Task instructions:
Go through the data below. Pull out every line that has the word "utility".

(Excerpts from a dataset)
━━━━━━

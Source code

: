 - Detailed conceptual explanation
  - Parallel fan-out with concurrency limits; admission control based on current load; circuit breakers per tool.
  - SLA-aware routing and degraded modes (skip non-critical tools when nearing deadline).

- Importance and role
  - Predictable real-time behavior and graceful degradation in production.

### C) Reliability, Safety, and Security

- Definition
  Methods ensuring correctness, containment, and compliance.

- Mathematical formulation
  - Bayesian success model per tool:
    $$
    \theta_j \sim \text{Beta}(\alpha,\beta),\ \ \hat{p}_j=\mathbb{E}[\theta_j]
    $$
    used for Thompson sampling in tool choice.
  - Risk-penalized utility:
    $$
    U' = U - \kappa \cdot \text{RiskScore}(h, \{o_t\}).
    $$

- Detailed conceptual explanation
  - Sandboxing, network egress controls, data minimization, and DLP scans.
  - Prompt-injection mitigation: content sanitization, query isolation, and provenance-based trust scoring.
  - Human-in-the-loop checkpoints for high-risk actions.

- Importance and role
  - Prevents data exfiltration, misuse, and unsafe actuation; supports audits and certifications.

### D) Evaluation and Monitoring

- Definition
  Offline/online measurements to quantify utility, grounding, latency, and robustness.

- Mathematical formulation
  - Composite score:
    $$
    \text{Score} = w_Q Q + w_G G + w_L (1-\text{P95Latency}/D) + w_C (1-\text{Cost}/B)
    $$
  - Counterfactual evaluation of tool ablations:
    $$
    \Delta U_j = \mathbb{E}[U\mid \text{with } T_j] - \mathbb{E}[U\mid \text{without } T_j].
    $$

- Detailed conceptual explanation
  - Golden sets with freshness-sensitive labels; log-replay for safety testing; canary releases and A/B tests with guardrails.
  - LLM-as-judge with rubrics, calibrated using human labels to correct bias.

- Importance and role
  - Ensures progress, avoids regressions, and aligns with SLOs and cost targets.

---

━━━━━━

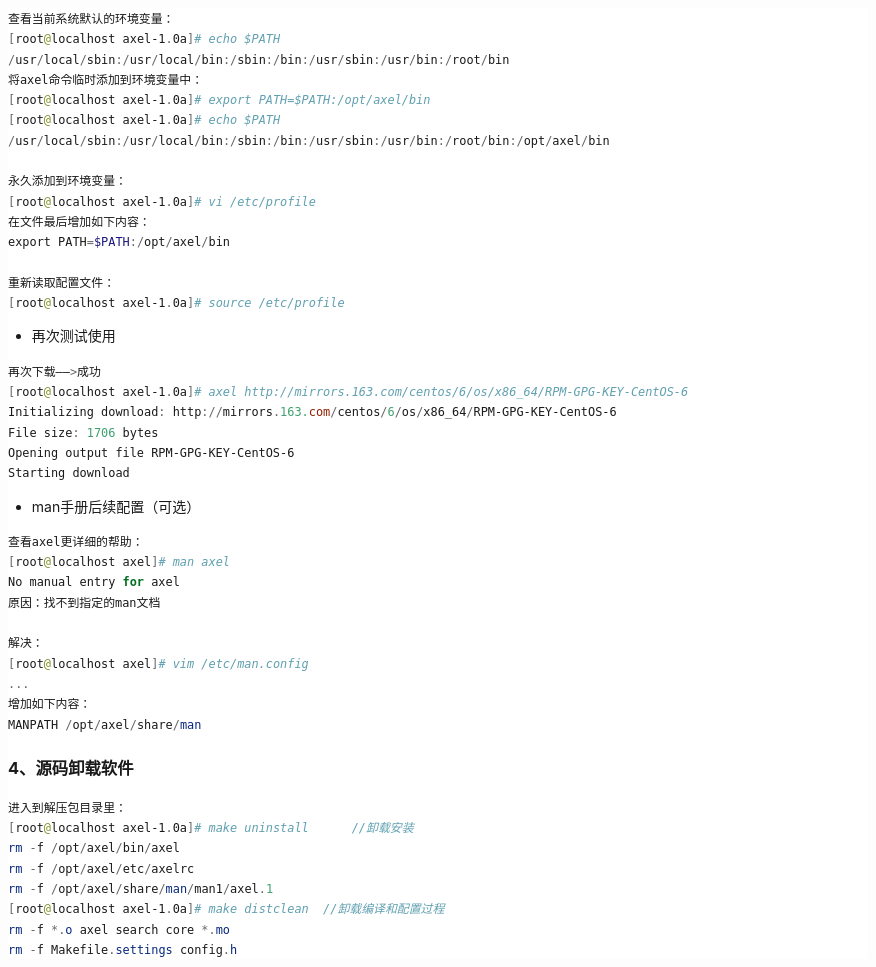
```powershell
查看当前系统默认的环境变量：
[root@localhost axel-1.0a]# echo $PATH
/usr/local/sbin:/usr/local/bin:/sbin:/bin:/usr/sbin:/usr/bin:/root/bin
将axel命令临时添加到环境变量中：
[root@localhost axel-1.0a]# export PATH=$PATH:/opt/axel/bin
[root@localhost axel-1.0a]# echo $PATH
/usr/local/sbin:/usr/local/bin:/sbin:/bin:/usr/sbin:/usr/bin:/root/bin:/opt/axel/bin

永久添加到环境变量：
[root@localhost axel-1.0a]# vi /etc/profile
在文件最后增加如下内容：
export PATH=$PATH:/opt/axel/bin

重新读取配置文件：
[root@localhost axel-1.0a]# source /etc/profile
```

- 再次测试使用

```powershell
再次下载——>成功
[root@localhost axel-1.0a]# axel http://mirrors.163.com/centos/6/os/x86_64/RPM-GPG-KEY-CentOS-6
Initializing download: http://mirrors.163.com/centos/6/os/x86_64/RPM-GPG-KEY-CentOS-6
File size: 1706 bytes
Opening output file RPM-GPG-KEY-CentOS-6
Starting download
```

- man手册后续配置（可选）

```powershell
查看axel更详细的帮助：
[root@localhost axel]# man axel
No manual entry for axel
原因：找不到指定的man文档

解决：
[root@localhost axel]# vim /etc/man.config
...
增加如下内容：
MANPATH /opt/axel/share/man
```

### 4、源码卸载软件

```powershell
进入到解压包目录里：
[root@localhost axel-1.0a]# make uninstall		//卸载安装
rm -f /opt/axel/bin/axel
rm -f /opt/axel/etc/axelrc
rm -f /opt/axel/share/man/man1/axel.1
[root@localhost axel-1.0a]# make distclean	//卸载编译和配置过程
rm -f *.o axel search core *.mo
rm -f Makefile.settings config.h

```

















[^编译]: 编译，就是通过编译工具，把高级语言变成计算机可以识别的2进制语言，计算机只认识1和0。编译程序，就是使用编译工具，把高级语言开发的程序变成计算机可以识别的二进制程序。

━━━━━━

Task output:
  - Risk-penalized utility:
  Offline/online measurements to quantify utility, grounding, latency, and robustness.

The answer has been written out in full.